■ Task instructions ■
Leaving out every picture, output the records below exactly as they are.

[Opening Exercise material section]

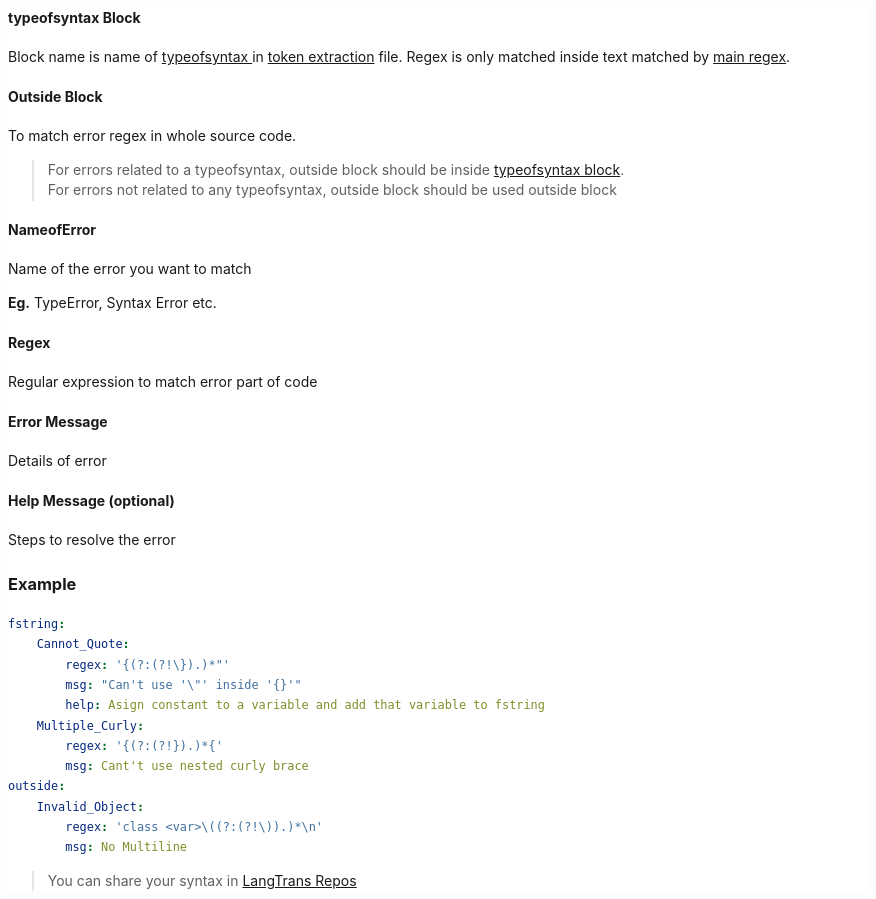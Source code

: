#### **typeofsyntax Block**

Block name is  name of [typeofsyntax ](implementation.md#typeofsyntax)in [token extraction](implementation.md#token-extraction) file. Regex is only matched inside text matched by [main regex](implementation.md#regex).

#### **Outside Block**

To match error regex in whole source code.

> For errors related to a typeofsyntax, outside block should be inside [typeofsyntax block](implementation.md#typeofsyntax-block).  
> For errors not related to any typeofsyntax, outside block should be used outside block


#### **NameofError**

Name of the error you want to match

**Eg.** TypeError, Syntax Error etc.

#### **Regex**&#x20;

Regular expression to match error part of code

#### **Error Message**

Details of error

#### **Help Message** (optional)

Steps to resolve the error

### Example

```yaml
fstring:
    Cannot_Quote:
        regex: '{(?:(?!\}).)*"'
        msg: "Can't use '\"' inside '{}'"
        help: Asign constant to a variable and add that variable to fstring
    Multiple_Curly:
        regex: '{(?:(?!}).)*{'
        msg: Cant't use nested curly brace
outside:
    Invalid_Object:
        regex: 'class <var>\((?:(?!\)).)*\n'
        msg: No Multiline
```


> You can share your syntax in [LangTrans Repos](https://langtrans.github.io/langtransrepos/)

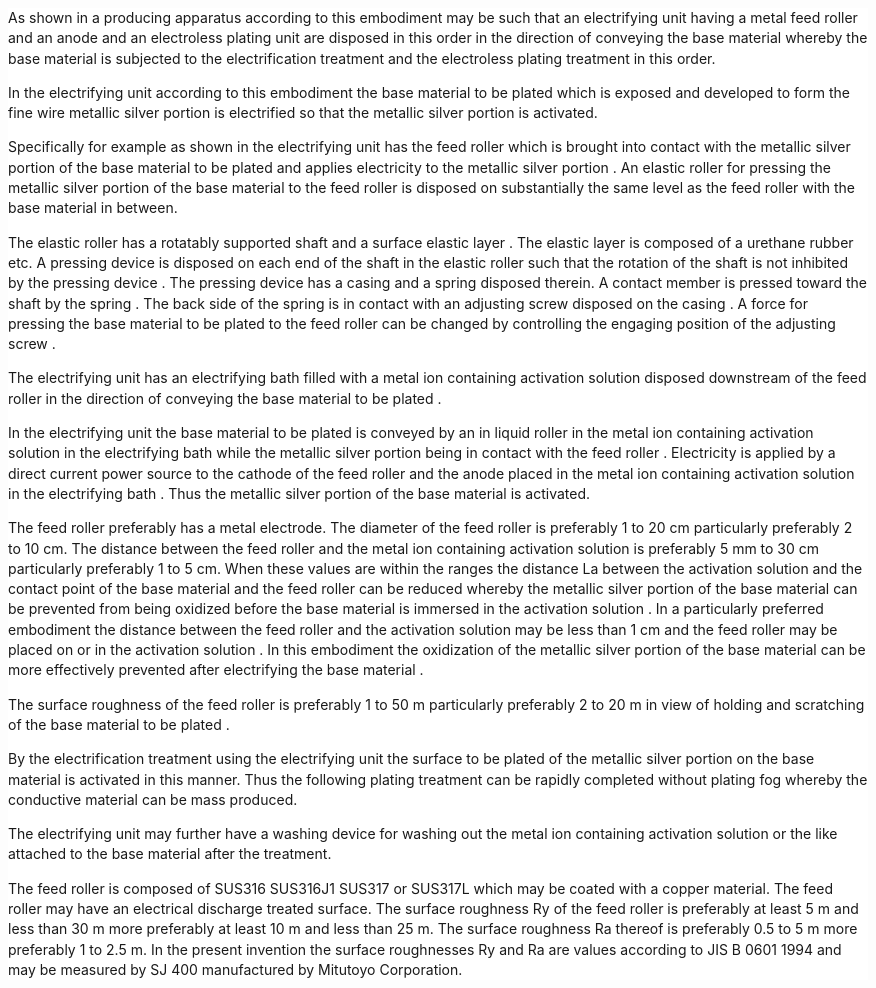As shown in a producing apparatus according to this embodiment may be such that an electrifying unit having a metal feed roller and an anode and an electroless plating unit are disposed in this order in the direction of conveying the base material whereby the base material is subjected to the electrification treatment and the electroless plating treatment in this order.

In the electrifying unit according to this embodiment the base material to be plated which is exposed and developed to form the fine wire metallic silver portion is electrified so that the metallic silver portion is activated.

Specifically for example as shown in the electrifying unit has the feed roller which is brought into contact with the metallic silver portion of the base material to be plated and applies electricity to the metallic silver portion . An elastic roller for pressing the metallic silver portion of the base material to the feed roller is disposed on substantially the same level as the feed roller with the base material in between.

The elastic roller has a rotatably supported shaft and a surface elastic layer . The elastic layer is composed of a urethane rubber etc. A pressing device is disposed on each end of the shaft in the elastic roller such that the rotation of the shaft is not inhibited by the pressing device . The pressing device has a casing and a spring disposed therein. A contact member is pressed toward the shaft by the spring . The back side of the spring is in contact with an adjusting screw disposed on the casing . A force for pressing the base material to be plated to the feed roller can be changed by controlling the engaging position of the adjusting screw .

The electrifying unit has an electrifying bath filled with a metal ion containing activation solution disposed downstream of the feed roller in the direction of conveying the base material to be plated .

In the electrifying unit the base material to be plated is conveyed by an in liquid roller in the metal ion containing activation solution in the electrifying bath while the metallic silver portion being in contact with the feed roller . Electricity is applied by a direct current power source to the cathode of the feed roller and the anode placed in the metal ion containing activation solution in the electrifying bath . Thus the metallic silver portion of the base material is activated.

The feed roller preferably has a metal electrode. The diameter of the feed roller is preferably 1 to 20 cm particularly preferably 2 to 10 cm. The distance between the feed roller and the metal ion containing activation solution is preferably 5 mm to 30 cm particularly preferably 1 to 5 cm. When these values are within the ranges the distance La between the activation solution and the contact point of the base material and the feed roller can be reduced whereby the metallic silver portion of the base material can be prevented from being oxidized before the base material is immersed in the activation solution . In a particularly preferred embodiment the distance between the feed roller and the activation solution may be less than 1 cm and the feed roller may be placed on or in the activation solution . In this embodiment the oxidization of the metallic silver portion of the base material can be more effectively prevented after electrifying the base material .

The surface roughness of the feed roller is preferably 1 to 50 m particularly preferably 2 to 20 m in view of holding and scratching of the base material to be plated .

By the electrification treatment using the electrifying unit the surface to be plated of the metallic silver portion on the base material is activated in this manner. Thus the following plating treatment can be rapidly completed without plating fog whereby the conductive material can be mass produced.

The electrifying unit may further have a washing device for washing out the metal ion containing activation solution or the like attached to the base material after the treatment.

The feed roller is composed of SUS316 SUS316J1 SUS317 or SUS317L which may be coated with a copper material. The feed roller may have an electrical discharge treated surface. The surface roughness Ry of the feed roller is preferably at least 5 m and less than 30 m more preferably at least 10 m and less than 25 m. The surface roughness Ra thereof is preferably 0.5 to 5 m more preferably 1 to 2.5 m. In the present invention the surface roughnesses Ry and Ra are values according to JIS B 0601 1994 and may be measured by SJ 400 manufactured by Mitutoyo Corporation.
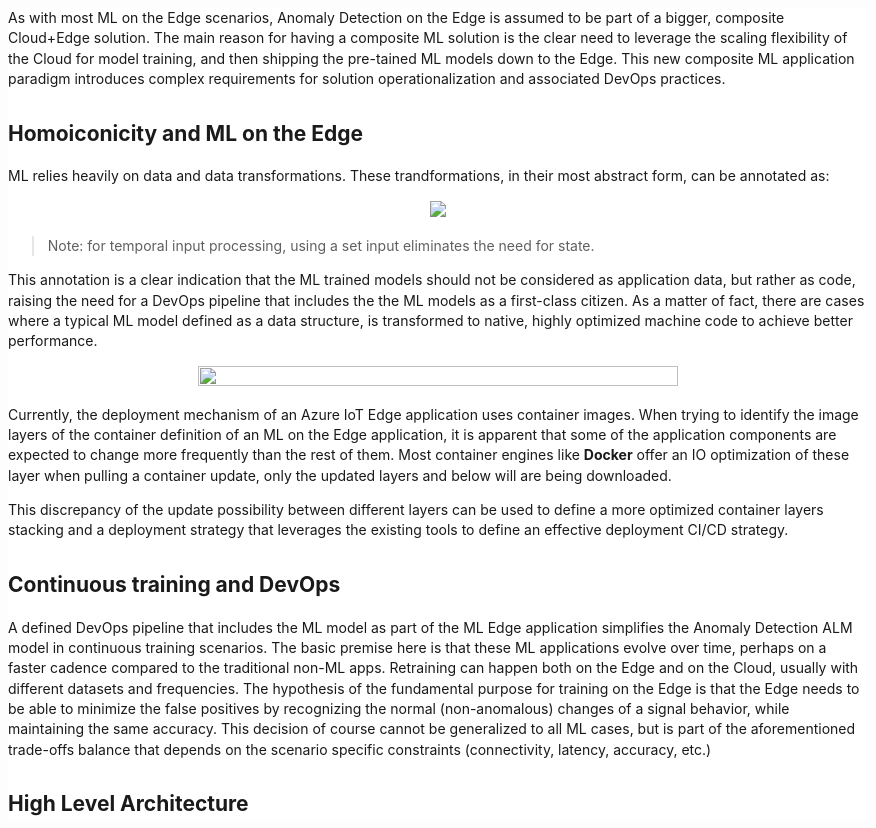 As with most ML on the Edge scenarios, Anomaly Detection on the Edge is assumed to be part of a bigger, composite Cloud+Edge solution. The main reason for having a composite ML solution is the clear need to leverage the scaling flexibility of the Cloud for model training, and then shipping the pre-tained ML models down to the Edge. This new composite ML application paradigm introduces complex requirements for solution operationalization and associated DevOps practices.

## Homoiconicity and ML on the Edge

ML relies heavily on data and data transformations. These trandformations, in their most abstract form, can be annotated as:

<p align="center">
  <img width="85%" src="images/homoiconicity.png" style="max-width:700px">
</p>



>Note: for temporal input processing, using a set input eliminates the need for state.

This annotation is a clear indication that the ML trained models should not be considered as application data, but rather as code, raising the need for a DevOps pipeline that includes the the ML models as a first-class citizen. As a matter of fact, there are cases where a typical ML model defined as a data structure, is transformed to native, highly optimized machine code to achieve better performance.

<p align="center">
  <img width="80%" height="100%" src="images/EdgeMLContainer.PNG" style="max-width:600px">
</p>

Currently, the deployment mechanism of an Azure IoT Edge application uses container images. When trying to identify the image layers of the container definition of an ML on the Edge application, it is apparent that some of the application components are expected to change more frequently than the rest of them. Most container engines like **Docker** offer an IO optimization of these layer when pulling a container update, only the updated layers and below will are being downloaded.

This discrepancy of the update possibility between different layers can be used to define a more optimized container layers stacking and a deployment strategy that leverages the existing tools to define an effective deployment CI/CD strategy.

## Continuous training and DevOps

A defined DevOps pipeline that includes the ML model as part of the ML Edge application simplifies the Anomaly Detection ALM model in continuous training scenarios. The basic premise here is that these ML applications evolve over time, perhaps on a faster cadence compared to the traditional non-ML apps. Retraining can happen both on the Edge and on the Cloud, usually with different datasets and frequencies. The hypothesis of the fundamental purpose for training on the Edge is that the Edge needs to be able to minimize the false positives by recognizing the normal (non-anomalous) changes of a signal behavior, while maintaining the same accuracy. This decision of course cannot be generalized to all ML cases, but is part of the aforementioned trade-offs balance that depends on the scenario specific constraints (connectivity, latency, accuracy, etc.)

## High Level Architecture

[Closing Exercise material section]

■ Response below ■
Source code

:#### **typeofsyntax Block**

Block name is  name of [typeofsyntax ](implementation.md#typeofsyntax)in [token extraction](implementation.md#token-extraction) file. Regex is only matched inside text matched by [main regex](implementation.md#regex).

#### **Outside Block**

To match error regex in whole source code.

> For errors related to a typeofsyntax, outside block should be inside [typeofsyntax block](implementation.md#typeofsyntax-block).  
> For errors not related to any typeofsyntax, outside block should be used outside block


#### **NameofError**

Name of the error you want to match

**Eg.** TypeError, Syntax Error etc.

#### **Regex**&#x20;

Regular expression to match error part of code

#### **Error Message**

Details of error

#### **Help Message** (optional)

Steps to resolve the error

### Example

```yaml
fstring:
    Cannot_Quote:
        regex: '{(?:(?!\}).)*"'
        msg: "Can't use '\"' inside '{}'"
        help: Asign constant to a variable and add that variable to fstring
    Multiple_Curly:
        regex: '{(?:(?!}).)*{'
        msg: Cant't use nested curly brace
outside:
    Invalid_Object:
        regex: 'class <var>\((?:(?!\)).)*\n'
        msg: No Multiline
```


> You can share your syntax in [LangTrans Repos](https://langtrans.github.io/langtransrepos/)

As shown in a producing apparatus according to this embodiment may be such that an electrifying unit having a metal feed roller and an anode and an electroless plating unit are disposed in this order in the direction of conveying the base material whereby the base material is subjected to the electrification treatment and the electroless plating treatment in this order.

In the electrifying unit according to this embodiment the base material to be plated which is exposed and developed to form the fine wire metallic silver portion is electrified so that the metallic silver portion is activated.

Specifically for example as shown in the electrifying unit has the feed roller which is brought into contact with the metallic silver portion of the base material to be plated and applies electricity to the metallic silver portion . An elastic roller for pressing the metallic silver portion of the base material to the feed roller is disposed on substantially the same level as the feed roller with the base material in between.

The elastic roller has a rotatably supported shaft and a surface elastic layer . The elastic layer is composed of a urethane rubber etc. A pressing device is disposed on each end of the shaft in the elastic roller such that the rotation of the shaft is not inhibited by the pressing device . The pressing device has a casing and a spring disposed therein. A contact member is pressed toward the shaft by the spring . The back side of the spring is in contact with an adjusting screw disposed on the casing . A force for pressing the base material to be plated to the feed roller can be changed by controlling the engaging position of the adjusting screw .

The electrifying unit has an electrifying bath filled with a metal ion containing activation solution disposed downstream of the feed roller in the direction of conveying the base material to be plated .

In the electrifying unit the base material to be plated is conveyed by an in liquid roller in the metal ion containing activation solution in the electrifying bath while the metallic silver portion being in contact with the feed roller . Electricity is applied by a direct current power source to the cathode of the feed roller and the anode placed in the metal ion containing activation solution in the electrifying bath . Thus the metallic silver portion of the base material is activated.

The feed roller preferably has a metal electrode. The diameter of the feed roller is preferably 1 to 20 cm particularly preferably 2 to 10 cm. The distance between the feed roller and the metal ion containing activation solution is preferably 5 mm to 30 cm particularly preferably 1 to 5 cm. When these values are within the ranges the distance La between the activation solution and the contact point of the base material and the feed roller can be reduced whereby the metallic silver portion of the base material can be prevented from being oxidized before the base material is immersed in the activation solution . In a particularly preferred embodiment the distance between the feed roller and the activation solution may be less than 1 cm and the feed roller may be placed on or in the activation solution . In this embodiment the oxidization of the metallic silver portion of the base material can be more effectively prevented after electrifying the base material .

The surface roughness of the feed roller is preferably 1 to 50 m particularly preferably 2 to 20 m in view of holding and scratching of the base material to be plated .

By the electrification treatment using the electrifying unit the surface to be plated of the metallic silver portion on the base material is activated in this manner. Thus the following plating treatment can be rapidly completed without plating fog whereby the conductive material can be mass produced.

The electrifying unit may further have a washing device for washing out the metal ion containing activation solution or the like attached to the base material after the treatment.

The feed roller is composed of SUS316 SUS316J1 SUS317 or SUS317L which may be coated with a copper material. The feed roller may have an electrical discharge treated surface. The surface roughness Ry of the feed roller is preferably at least 5 m and less than 30 m more preferably at least 10 m and less than 25 m. The surface roughness Ra thereof is preferably 0.5 to 5 m more preferably 1 to 2.5 m. In the present invention the surface roughnesses Ry and Ra are values according to JIS B 0601 1994 and may be measured by SJ 400 manufactured by Mitutoyo Corporation.
 As with most ML on the Edge scenarios, Anomaly Detection on the Edge is assumed to be part of a bigger, composite Cloud+Edge solution. The main reason for having a composite ML solution is the clear need to leverage the scaling flexibility of the Cloud for model training, and then shipping the pre-tained ML models down to the Edge. This new composite ML application paradigm introduces complex requirements for solution operationalization and associated DevOps practices.

## Homoiconicity and ML on the Edge

ML relies heavily on data and data transformations. These trandformations, in their most abstract form, can be annotated as:

<p align="center">
  <img width="85%" src="images/homoiconicity.png" style="max-width:700px">
</p>



>Note: for temporal input processing, using a set input eliminates the need for state.

This annotation is a clear indication that the ML trained models should not be considered as application data, but rather as code, raising the need for a DevOps pipeline that includes the the ML models as a first-class citizen. As a matter of fact, there are cases where a typical ML model defined as a data structure, is transformed to native, highly optimized machine code to achieve better performance.

<p align="center">
  <img width="80%" height="100%" src="images/EdgeMLContainer.PNG" style="max-width:600px">
</p>

Currently, the deployment mechanism of an Azure IoT Edge application uses container images. When trying to identify the image layers of the container definition of an ML on the Edge application, it is apparent that some of the application components are expected to change more frequently than the rest of them. Most container engines like **Docker** offer an IO optimization of these layer when pulling a container update, only the updated layers and below will are being downloaded.

This discrepancy of the update possibility between different layers can be used to define a more optimized container layers stacking and a deployment strategy that leverages the existing tools to define an effective deployment CI/CD strategy.

## Continuous training and DevOps

A defined DevOps pipeline that includes the ML model as part of the ML Edge application simplifies the Anomaly Detection ALM model in continuous training scenarios. The basic premise here is that these ML applications evolve over time, perhaps on a faster cadence compared to the traditional non-ML apps. Retraining can happen both on the Edge and on the Cloud, usually with different datasets and frequencies. The hypothesis of the fundamental purpose for training on the Edge is that the Edge needs to be able to minimize the false positives by recognizing the normal (non-anomalous) changes of a signal behavior, while maintaining the same accuracy. This decision of course cannot be generalized to all ML cases, but is part of the aforementioned trade-offs balance that depends on the scenario specific constraints (connectivity, latency, accuracy, etc.)

## High Level Architecture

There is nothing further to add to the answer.